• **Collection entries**
BEGIN
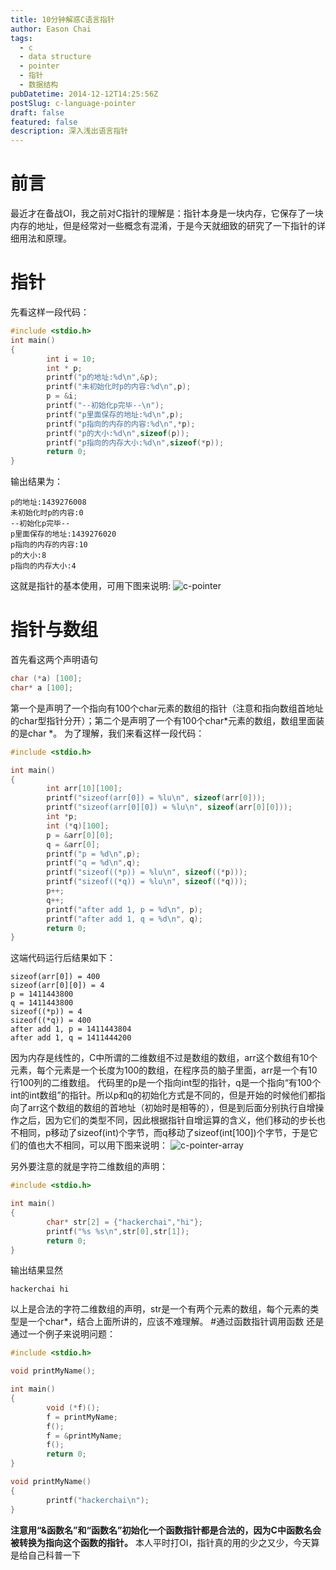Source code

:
 ```yaml
---
title: 10分钟解惑C语言指针
author: Eason Chai
tags:
  - c
  - data structure
  - pointer
  - 指针
  - 数据结构
pubDatetime: 2014-12-12T14:25:56Z
postSlug: c-language-pointer
draft: false
featured: false
description: 深入浅出语言指针
---
```


# 前言

最近才在备战OI，我之前对C指针的理解是：指针本身是一块内存，它保存了一块内存的地址，但是经常对一些概念有混淆，于是今天就细致的研究了一下指针的详细用法和原理。

# 指针

先看这样一段代码：

```c
#include <stdio.h>
int main()
{
        int i = 10;
        int * p;
        printf("p的地址:%d\n",&p);
        printf("未初始化时p的内容:%d\n",p);
        p = &i;
        printf("--初始化p完毕--\n");
        printf("p里面保存的地址:%d\n",p);
        printf("p指向的内存的内容:%d\n",*p);
        printf("p的大小:%d\n",sizeof(p));
        printf("p指向的内存大小:%d\n",sizeof(*p));
        return 0;
}
```

输出结果为：

```
p的地址:1439276008
未初始化时p的内容:0
--初始化p完毕--
p里面保存的地址:1439276020
p指向的内存的内容:10
p的大小:8
p指向的内存大小:4
```

这就是指针的基本使用，可用下图来说明:
![c-pointer](https://blog.cdn.hackerchai.com/images/2014/12/c-pointer.webp)

# 指针与数组

首先看这两个声明语句

```c
char (*a) [100];
char* a [100];
```

第一个是声明了一个指向有100个char元素的数组的指针（注意和指向数组首地址的char型指针分开）；第二个是声明了一个有100个char*元素的数组，数组里面装的是char *。 为了理解，我们来看这样一段代码：

```c
#include <stdio.h>

int main()
{
        int arr[10][100];
        printf("sizeof(arr[0]) = %lu\n", sizeof(arr[0]));
        printf("sizeof(arr[0][0]) = %lu\n", sizeof(arr[0][0]));
        int *p;
        int (*q)[100];
        p = &arr[0][0];
        q = &arr[0];
        printf("p = %d\n",p);
        printf("q = %d\n",q);
        printf("sizeof((*p)) = %lu\n", sizeof((*p)));
        printf("sizeof((*q)) = %lu\n", sizeof((*q)));
        p++;
        q++;
        printf("after add 1, p = %d\n", p);
        printf("after add 1, q = %d\n", q);
        return 0;
}
```

这端代码运行后结果如下：

```
sizeof(arr[0]) = 400
sizeof(arr[0][0]) = 4
p = 1411443800
q = 1411443800
sizeof((*p)) = 4
sizeof((*q)) = 400
after add 1, p = 1411443804
after add 1, q = 1411444200
```

因为内存是线性的，C中所谓的二维数组不过是数组的数组，arr这个数组有10个元素，每个元素是一个长度为100的数组，在程序员的脑子里面，arr是一个有10行100列的二维数组。 代码里的p是一个指向int型的指针，q是一个指向“有100个int的int数组”的指针。所以p和q的初始化方式是不同的，但是开始的时候他们都指向了arr这个数组的数组的首地址（初始时是相等的），但是到后面分别执行自增操作之后，因为它们的类型不同，因此根据指针自增运算的含义，他们移动的步长也不相同，p移动了sizeof(int)个字节，而q移动了sizeof(int[100])个字节，于是它们的值也大不相同，可以用下图来说明：
![c-pointer-array](https://blog.cdn.hackerchai.com/images/2014/12/c-pointer-array.webp)

另外要注意的就是字符二维数组的声明：

```c
#include <stdio.h>

int main()
{
        char* str[2] = {"hackerchai","hi"};
        printf("%s %s\n",str[0],str[1]);
        return 0;
}
```

输出结果显然

```
hackerchai hi
```

以上是合法的字符二维数组的声明，str是一个有两个元素的数组，每个元素的类型是一个char\*，结合上面所讲的，应该不难理解。 #通过函数指针调用函数 还是通过一个例子来说明问题：

```c
#include <stdio.h>

void printMyName();

int main()
{
        void (*f)();
        f = printMyName;
        f();
        f = &printMyName;
        f();
        return 0;
}

void printMyName()
{
        printf("hackerchai\n");
}
```

**注意用“&函数名”和“函数名”初始化一个函数指针都是合法的，因为C中函数名会被转换为指向这个函数的指针。** 本人平时打OI，指针真的用的少之又少，今天算是给自己科普一下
END
• **EXERCISE DESCRIPTION**
From the records above, show each line that contains the word "https".

• **EXERCISE RESULT**
![c-pointer](https://blog.cdn.hackerchai.com/images/2014/12/c-pointer.webp)
![c-pointer-array](https://blog.cdn.hackerchai.com/images/2014/12/c-pointer-array.webp)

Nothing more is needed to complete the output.